*** Opening PROVIDED RECORDS ***
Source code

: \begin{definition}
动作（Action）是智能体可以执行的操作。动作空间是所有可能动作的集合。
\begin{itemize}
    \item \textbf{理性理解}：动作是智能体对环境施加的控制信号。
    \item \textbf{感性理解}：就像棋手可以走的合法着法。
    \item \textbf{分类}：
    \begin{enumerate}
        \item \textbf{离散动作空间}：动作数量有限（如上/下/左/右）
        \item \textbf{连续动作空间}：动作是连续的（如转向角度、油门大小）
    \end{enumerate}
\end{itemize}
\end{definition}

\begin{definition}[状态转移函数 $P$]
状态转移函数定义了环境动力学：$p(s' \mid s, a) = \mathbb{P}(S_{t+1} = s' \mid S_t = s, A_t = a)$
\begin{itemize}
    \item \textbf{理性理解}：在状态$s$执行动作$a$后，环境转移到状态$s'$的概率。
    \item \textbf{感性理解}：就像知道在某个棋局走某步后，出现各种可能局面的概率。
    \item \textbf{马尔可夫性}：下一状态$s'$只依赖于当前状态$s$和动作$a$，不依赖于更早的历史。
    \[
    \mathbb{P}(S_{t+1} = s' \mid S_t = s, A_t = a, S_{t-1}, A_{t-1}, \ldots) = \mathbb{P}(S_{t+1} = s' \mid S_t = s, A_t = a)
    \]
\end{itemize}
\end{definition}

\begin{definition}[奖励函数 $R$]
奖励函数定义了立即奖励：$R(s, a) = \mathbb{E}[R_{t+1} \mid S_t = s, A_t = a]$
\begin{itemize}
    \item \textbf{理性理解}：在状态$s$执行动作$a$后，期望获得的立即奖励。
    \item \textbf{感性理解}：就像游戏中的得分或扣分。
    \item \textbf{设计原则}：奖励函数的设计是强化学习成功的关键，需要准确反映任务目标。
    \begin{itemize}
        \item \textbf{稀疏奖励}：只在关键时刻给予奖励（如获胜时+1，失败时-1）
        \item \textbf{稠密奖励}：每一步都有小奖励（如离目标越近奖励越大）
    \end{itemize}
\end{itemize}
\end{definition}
*** Closing PROVIDED RECORDS ***
- PROBLEM TO WORK ON
Every record, word for word, must be returned.

- RESPONSE AREA
Source code

: \begin{definition}
动作（Action）是智能体可以执行的操作。动作空间是所有可能动作的集合。
\begin{itemize}
    \item \textbf{理性理解}：动作是智能体对环境施加的控制信号。
    \item \textbf{感性理解}：就像棋手可以走的合法着法。
    \item \textbf{分类}：
    \begin{enumerate}
        \item \textbf{离散动作空间}：动作数量有限（如上/下/左/右）
        \item \textbf{连续动作空间}：动作是连续的（如转向角度、油门大小）
    \end{enumerate}
\end{itemize}
\end{definition}

\begin{definition}[状态转移函数 $P$]
状态转移函数定义了环境动力学：$p(s' \mid s, a) = \mathbb{P}(S_{t+1} = s' \mid S_t = s, A_t = a)$
\begin{itemize}
    \item \textbf{理性理解}：在状态$s$执行动作$a$后，环境转移到状态$s'$的概率。
    \item \textbf{感性理解}：就像知道在某个棋局走某步后，出现各种可能局面的概率。
    \item \textbf{马尔可夫性}：下一状态$s'$只依赖于当前状态$s$和动作$a$，不依赖于更早的历史。
    \[
    \mathbb{P}(S_{t+1} = s' \mid S_t = s, A_t = a, S_{t-1}, A_{t-1}, \ldots) = \mathbb{P}(S_{t+1} = s' \mid S_t = s, A_t = a)
    \]
\end{itemize}
\end{definition}

\begin{definition}[奖励函数 $R$]
奖励函数定义了立即奖励：$R(s, a) = \mathbb{E}[R_{t+1} \mid S_t = s, A_t = a]$
\begin{itemize}
    \item \textbf{理性理解}：在状态$s$执行动作$a$后，期望获得的立即奖励。
    \item \textbf{感性理解}：就像游戏中的得分或扣分。
    \item \textbf{设计原则}：奖励函数的设计是强化学习成功的关键，需要准确反映任务目标。
    \begin{itemize}
        \item \textbf{稀疏奖励}：只在关键时刻给予奖励（如获胜时+1，失败时-1）
        \item \textbf{稠密奖励}：每一步都有小奖励（如离目标越近奖励越大）
    \end{itemize}
\end{itemize}
\end{definition}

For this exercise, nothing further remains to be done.